-- Data for review follows --
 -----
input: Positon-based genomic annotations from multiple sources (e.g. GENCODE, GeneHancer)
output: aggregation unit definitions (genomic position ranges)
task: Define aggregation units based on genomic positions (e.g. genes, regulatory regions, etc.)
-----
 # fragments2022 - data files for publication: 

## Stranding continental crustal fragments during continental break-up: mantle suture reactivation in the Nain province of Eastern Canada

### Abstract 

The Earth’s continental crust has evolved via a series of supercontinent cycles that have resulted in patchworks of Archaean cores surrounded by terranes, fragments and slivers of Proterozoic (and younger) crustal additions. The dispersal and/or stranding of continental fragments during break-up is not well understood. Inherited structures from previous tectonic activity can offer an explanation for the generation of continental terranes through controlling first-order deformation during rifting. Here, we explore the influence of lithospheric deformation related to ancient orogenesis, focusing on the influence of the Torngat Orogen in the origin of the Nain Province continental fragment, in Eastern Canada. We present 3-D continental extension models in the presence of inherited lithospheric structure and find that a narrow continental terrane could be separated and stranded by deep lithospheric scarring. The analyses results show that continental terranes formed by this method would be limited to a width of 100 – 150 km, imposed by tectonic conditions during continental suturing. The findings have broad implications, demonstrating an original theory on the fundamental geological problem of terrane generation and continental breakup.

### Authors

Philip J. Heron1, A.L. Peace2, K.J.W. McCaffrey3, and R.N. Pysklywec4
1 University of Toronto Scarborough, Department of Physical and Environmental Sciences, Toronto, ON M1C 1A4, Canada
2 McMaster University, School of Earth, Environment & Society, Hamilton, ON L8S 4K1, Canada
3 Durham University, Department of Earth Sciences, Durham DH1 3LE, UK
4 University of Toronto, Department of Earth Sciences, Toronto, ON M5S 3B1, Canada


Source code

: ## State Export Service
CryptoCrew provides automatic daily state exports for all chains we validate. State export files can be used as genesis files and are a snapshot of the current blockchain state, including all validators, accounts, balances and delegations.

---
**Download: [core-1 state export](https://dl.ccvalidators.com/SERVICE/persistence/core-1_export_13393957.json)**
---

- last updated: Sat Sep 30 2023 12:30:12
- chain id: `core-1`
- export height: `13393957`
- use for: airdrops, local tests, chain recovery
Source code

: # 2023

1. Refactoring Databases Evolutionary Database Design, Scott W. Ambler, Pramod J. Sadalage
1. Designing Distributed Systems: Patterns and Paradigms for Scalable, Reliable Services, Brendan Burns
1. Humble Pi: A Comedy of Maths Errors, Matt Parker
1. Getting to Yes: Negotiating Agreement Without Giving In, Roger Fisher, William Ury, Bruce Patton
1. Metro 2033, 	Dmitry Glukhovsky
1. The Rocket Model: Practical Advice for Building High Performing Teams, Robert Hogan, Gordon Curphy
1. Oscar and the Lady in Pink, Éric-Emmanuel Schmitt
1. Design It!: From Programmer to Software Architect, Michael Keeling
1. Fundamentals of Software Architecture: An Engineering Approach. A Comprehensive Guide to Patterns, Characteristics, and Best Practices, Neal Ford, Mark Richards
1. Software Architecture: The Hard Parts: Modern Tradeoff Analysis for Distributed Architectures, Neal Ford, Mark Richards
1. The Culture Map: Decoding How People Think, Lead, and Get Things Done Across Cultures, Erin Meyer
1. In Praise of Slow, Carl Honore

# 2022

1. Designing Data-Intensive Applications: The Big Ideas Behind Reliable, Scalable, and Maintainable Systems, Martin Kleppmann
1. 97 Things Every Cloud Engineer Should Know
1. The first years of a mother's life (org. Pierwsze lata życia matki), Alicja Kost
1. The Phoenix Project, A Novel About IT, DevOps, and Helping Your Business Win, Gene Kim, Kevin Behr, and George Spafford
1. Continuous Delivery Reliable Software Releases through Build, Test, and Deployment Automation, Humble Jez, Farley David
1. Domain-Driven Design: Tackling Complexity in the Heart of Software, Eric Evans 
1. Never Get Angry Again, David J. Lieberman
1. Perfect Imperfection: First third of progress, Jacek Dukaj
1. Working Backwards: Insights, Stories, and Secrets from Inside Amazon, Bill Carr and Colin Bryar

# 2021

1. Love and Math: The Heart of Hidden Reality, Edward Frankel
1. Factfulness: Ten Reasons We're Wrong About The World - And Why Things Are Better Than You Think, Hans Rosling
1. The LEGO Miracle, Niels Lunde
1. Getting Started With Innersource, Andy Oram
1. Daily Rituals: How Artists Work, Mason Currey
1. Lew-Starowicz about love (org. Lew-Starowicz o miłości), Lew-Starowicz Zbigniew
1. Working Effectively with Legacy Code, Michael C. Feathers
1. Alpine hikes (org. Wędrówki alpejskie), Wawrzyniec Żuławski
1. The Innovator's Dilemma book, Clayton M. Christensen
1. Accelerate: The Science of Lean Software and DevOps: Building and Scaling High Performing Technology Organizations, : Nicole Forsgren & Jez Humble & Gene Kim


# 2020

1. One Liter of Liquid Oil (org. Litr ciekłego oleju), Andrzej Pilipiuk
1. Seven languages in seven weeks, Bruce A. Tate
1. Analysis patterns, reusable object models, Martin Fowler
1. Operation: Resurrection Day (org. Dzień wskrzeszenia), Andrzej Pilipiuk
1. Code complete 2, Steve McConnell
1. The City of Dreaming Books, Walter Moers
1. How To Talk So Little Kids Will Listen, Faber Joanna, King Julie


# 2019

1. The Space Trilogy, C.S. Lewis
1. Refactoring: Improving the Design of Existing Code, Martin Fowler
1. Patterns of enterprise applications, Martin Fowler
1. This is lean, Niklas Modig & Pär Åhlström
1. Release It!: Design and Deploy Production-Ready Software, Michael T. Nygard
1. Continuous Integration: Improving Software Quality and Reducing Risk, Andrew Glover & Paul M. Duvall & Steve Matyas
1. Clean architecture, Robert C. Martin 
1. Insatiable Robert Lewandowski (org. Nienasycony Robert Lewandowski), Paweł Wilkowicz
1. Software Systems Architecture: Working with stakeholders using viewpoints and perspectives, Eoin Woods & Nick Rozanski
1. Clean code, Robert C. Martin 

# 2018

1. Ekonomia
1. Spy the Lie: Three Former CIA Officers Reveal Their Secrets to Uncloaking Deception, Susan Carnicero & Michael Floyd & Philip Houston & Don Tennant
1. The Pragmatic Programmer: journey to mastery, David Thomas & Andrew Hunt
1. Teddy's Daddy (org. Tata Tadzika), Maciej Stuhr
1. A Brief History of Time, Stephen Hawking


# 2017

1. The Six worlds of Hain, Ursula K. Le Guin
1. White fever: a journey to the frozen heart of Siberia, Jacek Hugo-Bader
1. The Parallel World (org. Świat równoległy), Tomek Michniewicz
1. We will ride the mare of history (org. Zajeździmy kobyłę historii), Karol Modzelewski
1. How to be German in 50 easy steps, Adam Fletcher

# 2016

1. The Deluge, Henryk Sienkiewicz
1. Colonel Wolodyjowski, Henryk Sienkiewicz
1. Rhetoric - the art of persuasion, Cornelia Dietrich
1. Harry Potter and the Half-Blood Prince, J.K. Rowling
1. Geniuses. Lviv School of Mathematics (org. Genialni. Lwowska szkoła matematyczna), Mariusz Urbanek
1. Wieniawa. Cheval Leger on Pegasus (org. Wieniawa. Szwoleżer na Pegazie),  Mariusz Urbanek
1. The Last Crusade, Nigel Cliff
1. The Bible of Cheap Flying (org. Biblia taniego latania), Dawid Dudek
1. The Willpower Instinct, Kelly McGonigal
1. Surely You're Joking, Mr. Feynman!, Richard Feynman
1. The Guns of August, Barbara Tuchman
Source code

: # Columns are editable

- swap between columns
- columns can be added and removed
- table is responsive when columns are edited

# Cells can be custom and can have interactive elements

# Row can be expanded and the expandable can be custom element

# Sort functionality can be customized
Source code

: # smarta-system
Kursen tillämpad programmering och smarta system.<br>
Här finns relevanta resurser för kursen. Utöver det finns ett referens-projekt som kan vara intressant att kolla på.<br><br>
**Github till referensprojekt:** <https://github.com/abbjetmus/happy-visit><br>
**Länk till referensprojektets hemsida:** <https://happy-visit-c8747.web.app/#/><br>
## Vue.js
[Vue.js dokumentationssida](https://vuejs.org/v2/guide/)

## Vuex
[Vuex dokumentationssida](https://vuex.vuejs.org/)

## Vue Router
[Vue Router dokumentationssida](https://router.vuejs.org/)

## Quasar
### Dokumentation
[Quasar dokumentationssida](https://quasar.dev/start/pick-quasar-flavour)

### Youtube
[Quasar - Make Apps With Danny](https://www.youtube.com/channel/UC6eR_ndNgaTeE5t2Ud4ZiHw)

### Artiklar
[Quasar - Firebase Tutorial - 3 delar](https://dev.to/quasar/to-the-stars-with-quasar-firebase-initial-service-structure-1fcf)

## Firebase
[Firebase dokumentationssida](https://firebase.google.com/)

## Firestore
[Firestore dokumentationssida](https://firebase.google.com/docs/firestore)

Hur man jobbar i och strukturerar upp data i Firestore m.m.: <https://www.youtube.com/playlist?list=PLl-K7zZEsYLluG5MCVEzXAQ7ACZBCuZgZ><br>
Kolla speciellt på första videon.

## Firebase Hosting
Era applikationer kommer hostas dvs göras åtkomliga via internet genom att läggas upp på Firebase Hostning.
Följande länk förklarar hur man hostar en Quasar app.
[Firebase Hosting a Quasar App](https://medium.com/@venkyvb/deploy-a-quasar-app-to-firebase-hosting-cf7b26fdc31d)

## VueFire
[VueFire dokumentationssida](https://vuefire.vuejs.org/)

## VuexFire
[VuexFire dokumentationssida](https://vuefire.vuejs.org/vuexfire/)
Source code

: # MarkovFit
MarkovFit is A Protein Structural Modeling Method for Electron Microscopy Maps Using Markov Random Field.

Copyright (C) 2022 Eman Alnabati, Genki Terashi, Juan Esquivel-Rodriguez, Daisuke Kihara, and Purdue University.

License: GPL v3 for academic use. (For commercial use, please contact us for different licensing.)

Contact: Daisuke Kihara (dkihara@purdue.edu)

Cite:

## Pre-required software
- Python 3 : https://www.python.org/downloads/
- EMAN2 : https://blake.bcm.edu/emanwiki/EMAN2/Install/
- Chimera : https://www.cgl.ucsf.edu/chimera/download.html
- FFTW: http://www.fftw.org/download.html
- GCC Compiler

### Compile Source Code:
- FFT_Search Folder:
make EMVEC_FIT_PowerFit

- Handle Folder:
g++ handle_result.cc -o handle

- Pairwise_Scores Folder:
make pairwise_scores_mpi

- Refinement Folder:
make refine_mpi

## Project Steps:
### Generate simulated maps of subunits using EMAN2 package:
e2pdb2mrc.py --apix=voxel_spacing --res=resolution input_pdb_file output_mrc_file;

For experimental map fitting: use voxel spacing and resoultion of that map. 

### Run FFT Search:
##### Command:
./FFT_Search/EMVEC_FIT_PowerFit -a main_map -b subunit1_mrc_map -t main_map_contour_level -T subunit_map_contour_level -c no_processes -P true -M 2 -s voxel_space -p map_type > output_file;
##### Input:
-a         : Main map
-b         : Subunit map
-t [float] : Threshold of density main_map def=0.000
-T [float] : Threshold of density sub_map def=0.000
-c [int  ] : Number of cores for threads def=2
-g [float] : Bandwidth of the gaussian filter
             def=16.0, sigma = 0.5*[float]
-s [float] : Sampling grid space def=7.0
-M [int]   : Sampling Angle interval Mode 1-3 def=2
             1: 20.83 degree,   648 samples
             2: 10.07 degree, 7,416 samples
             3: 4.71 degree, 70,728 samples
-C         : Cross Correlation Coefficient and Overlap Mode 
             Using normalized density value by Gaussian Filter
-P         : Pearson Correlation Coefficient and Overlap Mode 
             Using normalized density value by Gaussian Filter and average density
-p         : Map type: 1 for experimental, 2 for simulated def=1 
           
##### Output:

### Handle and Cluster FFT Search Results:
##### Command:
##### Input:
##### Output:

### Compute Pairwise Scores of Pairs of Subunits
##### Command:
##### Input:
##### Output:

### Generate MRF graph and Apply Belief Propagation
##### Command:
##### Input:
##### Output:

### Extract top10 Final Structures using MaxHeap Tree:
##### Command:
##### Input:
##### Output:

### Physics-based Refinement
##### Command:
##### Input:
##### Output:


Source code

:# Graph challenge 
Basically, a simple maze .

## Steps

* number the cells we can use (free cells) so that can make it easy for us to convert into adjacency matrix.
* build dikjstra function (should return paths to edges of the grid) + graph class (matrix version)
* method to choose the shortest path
-- Data for review concluded --
• Work order:
Word for word, output the lines of the data from its first line through the line where "# fragments2022 - data" appears, and stop there.

• Final answer:
 -----
input: Positon-based genomic annotations from multiple sources (e.g. GENCODE, GeneHancer)
output: aggregation unit definitions (genomic position ranges)
task: Define aggregation units based on genomic positions (e.g. genes, regulatory regions, etc.)
-----
 # fragments2022 - data files for publication: 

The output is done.